* PROBLEM *
Respond with exact copies of the lines running from the line that contains "2. **在单元格里直接写公式**，比如：" to the end of the material.

* ENTRIES PROVIDED *

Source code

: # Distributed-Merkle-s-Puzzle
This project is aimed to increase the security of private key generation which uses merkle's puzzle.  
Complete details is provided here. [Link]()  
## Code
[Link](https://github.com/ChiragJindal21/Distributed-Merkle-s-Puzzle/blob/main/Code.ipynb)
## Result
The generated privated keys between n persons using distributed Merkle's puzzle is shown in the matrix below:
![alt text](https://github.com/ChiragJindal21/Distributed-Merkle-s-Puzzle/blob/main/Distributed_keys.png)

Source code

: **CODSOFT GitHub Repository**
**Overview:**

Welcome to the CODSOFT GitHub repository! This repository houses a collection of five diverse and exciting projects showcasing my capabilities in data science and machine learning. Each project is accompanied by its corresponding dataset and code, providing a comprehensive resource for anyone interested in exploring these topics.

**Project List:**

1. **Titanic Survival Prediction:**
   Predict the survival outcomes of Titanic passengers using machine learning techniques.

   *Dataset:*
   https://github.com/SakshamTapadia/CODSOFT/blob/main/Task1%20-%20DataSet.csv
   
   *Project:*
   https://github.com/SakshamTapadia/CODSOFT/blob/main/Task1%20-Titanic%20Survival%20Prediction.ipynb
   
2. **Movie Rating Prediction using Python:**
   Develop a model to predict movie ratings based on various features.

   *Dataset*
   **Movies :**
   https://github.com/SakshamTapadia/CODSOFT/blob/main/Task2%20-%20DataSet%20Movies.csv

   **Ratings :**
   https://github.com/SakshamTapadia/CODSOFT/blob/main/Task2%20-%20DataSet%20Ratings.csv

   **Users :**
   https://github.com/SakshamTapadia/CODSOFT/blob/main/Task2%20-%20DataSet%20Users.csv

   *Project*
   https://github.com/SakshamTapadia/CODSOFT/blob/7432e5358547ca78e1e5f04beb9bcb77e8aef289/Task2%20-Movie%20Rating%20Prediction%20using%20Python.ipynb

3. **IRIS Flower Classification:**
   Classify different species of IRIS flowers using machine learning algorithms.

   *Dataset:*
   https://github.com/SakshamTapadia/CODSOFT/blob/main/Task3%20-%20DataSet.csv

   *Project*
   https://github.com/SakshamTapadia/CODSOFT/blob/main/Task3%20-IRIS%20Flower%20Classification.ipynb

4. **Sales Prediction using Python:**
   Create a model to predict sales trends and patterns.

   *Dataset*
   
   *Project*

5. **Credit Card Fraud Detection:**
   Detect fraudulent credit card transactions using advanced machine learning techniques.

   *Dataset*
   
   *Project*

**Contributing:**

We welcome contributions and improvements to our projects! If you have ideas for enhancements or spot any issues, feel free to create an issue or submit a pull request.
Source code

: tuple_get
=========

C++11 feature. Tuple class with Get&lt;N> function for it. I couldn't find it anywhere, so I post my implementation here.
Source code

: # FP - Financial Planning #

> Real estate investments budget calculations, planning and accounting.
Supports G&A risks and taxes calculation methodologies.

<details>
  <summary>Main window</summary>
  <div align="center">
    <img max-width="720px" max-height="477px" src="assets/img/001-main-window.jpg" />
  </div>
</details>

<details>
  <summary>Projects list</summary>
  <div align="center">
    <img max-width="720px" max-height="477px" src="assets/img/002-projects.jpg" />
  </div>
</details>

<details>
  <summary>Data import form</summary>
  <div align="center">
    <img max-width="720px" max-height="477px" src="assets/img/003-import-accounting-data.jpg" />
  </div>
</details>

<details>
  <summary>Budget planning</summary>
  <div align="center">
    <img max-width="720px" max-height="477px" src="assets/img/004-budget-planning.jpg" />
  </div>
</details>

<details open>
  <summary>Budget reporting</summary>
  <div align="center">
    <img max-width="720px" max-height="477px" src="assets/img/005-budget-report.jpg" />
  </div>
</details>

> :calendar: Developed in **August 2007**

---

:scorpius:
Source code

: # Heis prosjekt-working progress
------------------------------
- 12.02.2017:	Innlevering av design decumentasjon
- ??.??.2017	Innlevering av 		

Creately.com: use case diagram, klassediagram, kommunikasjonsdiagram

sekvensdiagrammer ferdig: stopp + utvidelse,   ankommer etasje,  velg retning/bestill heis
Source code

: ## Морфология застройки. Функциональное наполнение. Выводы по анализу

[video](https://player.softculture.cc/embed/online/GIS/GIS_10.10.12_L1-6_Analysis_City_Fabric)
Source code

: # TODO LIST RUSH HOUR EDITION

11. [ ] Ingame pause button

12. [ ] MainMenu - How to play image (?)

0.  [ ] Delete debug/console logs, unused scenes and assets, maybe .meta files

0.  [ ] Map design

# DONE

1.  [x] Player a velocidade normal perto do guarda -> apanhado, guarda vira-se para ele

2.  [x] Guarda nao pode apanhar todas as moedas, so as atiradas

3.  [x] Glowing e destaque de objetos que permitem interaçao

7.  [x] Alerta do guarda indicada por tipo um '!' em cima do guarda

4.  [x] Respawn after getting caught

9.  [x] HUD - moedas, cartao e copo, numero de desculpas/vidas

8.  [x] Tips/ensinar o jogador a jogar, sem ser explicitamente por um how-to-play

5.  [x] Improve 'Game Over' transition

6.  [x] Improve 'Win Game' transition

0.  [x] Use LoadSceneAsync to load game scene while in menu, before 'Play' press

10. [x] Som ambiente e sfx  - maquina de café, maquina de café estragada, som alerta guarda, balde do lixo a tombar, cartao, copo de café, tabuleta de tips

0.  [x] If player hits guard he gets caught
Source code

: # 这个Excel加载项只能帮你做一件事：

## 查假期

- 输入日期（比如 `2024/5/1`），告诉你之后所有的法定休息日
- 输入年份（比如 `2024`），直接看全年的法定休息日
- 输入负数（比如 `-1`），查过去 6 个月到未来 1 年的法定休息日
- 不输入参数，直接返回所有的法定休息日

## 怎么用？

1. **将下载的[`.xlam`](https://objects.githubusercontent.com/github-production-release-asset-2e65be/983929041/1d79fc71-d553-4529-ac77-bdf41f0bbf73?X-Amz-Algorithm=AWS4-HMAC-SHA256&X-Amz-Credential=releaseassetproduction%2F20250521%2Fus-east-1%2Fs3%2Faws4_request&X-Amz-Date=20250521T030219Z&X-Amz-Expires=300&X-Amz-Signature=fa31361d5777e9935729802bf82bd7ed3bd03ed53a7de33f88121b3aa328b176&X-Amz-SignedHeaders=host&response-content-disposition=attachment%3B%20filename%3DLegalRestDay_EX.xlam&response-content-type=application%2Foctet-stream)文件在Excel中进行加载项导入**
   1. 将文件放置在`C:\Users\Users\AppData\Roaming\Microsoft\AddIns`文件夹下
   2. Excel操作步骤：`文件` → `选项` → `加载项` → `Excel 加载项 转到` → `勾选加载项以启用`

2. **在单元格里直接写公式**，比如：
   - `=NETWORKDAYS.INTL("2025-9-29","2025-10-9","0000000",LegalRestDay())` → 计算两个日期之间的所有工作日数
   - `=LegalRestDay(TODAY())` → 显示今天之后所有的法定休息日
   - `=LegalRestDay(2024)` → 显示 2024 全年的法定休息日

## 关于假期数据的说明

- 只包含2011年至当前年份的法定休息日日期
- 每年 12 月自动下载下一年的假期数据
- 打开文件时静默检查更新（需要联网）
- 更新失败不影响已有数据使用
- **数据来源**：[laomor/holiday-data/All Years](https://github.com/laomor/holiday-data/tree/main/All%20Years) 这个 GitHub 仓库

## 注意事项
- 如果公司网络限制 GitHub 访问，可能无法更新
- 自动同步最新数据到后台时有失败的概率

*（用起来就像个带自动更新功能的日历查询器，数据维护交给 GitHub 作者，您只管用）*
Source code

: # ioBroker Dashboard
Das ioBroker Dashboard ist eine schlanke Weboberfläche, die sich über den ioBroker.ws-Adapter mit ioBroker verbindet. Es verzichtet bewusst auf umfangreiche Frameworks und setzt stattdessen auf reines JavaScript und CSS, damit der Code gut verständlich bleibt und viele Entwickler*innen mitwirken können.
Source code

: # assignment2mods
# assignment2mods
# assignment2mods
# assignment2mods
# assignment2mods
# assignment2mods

* OUTPUT OF THE TASK *
2. **在单元格里直接写公式**，比如：
   - `=NETWORKDAYS.INTL("2025-9-29","2025-10-9","0000000",LegalRestDay())` → 计算两个日期之间的所有工作日数
   - `=LegalRestDay(TODAY())` → 显示今天之后所有的法定休息日
   - `=LegalRestDay(2024)` → 显示 2024 全年的法定休息日

## 关于假期数据的说明

- 只包含2011年至当前年份的法定休息日日期
- 每年 12 月自动下载下一年的假期数据
- 打开文件时静默检查更新（需要联网）
- 更新失败不影响已有数据使用
- **数据来源**：[laomor/holiday-data/All Years](https://github.com/laomor/holiday-data/tree/main/All%20Years) 这个 GitHub 仓库

## 注意事项
- 如果公司网络限制 GitHub 访问，可能无法更新
- 自动同步最新数据到后台时有失败的概率

*（用起来就像个带自动更新功能的日历查询器，数据维护交给 GitHub 作者，您只管用）*
Source code

: # ioBroker Dashboard
Das ioBroker Dashboard ist eine schlanke Weboberfläche, die sich über den ioBroker.ws-Adapter mit ioBroker verbindet. Es verzichtet bewusst auf umfangreiche Frameworks und setzt stattdessen auf reines JavaScript und CSS, damit der Code gut verständlich bleibt und viele Entwickler*innen mitwirken können.
Source code

: # assignment2mods
# assignment2mods
# assignment2mods
# assignment2mods
# assignment2mods
# assignment2mods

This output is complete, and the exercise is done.